> [Assignment] Using the entries below, copy out all lines where "impossible" is found.

[Dataset entries]
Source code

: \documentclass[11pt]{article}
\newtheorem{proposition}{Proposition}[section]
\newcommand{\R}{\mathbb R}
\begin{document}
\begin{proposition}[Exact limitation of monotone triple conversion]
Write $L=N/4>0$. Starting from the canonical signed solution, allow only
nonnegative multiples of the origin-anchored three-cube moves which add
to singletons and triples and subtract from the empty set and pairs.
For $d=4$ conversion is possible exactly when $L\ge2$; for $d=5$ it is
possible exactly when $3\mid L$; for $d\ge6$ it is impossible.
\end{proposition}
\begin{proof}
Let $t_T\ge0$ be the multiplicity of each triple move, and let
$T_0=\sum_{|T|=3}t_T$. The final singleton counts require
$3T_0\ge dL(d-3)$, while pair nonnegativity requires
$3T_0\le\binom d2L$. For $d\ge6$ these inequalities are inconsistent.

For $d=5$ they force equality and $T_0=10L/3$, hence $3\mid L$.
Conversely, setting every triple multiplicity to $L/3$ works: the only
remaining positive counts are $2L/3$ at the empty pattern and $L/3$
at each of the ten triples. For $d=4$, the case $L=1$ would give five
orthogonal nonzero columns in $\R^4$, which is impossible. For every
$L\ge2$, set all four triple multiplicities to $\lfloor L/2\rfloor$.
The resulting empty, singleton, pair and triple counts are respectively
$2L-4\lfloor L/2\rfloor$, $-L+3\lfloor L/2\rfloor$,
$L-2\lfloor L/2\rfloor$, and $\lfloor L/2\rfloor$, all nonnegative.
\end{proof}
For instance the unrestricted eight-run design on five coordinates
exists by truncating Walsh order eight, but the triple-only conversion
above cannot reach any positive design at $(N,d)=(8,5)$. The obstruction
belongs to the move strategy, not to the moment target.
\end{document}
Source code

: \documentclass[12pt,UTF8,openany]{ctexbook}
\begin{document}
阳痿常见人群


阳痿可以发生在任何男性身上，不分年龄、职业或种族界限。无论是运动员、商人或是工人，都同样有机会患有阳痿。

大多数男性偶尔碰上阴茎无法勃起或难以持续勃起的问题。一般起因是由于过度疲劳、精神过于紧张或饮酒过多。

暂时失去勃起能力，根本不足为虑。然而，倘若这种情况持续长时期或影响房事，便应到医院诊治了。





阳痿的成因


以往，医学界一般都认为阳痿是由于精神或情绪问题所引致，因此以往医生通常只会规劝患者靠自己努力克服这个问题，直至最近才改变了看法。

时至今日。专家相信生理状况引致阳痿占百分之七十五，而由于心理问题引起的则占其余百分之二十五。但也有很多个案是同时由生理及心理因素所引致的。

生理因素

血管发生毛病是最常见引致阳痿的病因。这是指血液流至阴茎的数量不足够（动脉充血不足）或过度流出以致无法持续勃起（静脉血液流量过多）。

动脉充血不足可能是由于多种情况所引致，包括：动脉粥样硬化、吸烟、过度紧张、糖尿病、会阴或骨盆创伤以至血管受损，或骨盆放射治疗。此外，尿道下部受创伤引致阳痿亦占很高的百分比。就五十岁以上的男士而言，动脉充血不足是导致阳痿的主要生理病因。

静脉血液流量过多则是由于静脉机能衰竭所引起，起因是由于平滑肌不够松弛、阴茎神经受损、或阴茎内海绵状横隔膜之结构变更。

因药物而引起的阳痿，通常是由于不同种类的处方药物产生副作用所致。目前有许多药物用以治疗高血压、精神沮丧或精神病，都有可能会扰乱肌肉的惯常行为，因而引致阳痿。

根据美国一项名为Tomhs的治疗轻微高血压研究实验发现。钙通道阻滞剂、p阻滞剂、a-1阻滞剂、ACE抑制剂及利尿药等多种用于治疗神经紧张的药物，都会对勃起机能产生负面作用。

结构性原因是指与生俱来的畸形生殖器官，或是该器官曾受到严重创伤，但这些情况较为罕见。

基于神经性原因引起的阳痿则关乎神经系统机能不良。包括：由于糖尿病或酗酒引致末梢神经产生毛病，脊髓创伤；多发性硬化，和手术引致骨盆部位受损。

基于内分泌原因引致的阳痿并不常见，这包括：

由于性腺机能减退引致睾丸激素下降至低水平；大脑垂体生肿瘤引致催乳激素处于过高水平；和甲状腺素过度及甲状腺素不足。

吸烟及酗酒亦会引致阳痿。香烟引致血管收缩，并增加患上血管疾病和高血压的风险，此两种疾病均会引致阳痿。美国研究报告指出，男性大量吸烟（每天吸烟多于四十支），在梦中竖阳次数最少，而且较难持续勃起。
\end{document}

> [Response]
possible exactly when $3\mid L$; for $d\ge6$ it is impossible.
orthogonal nonzero columns in $\R^4$, which is impossible. For every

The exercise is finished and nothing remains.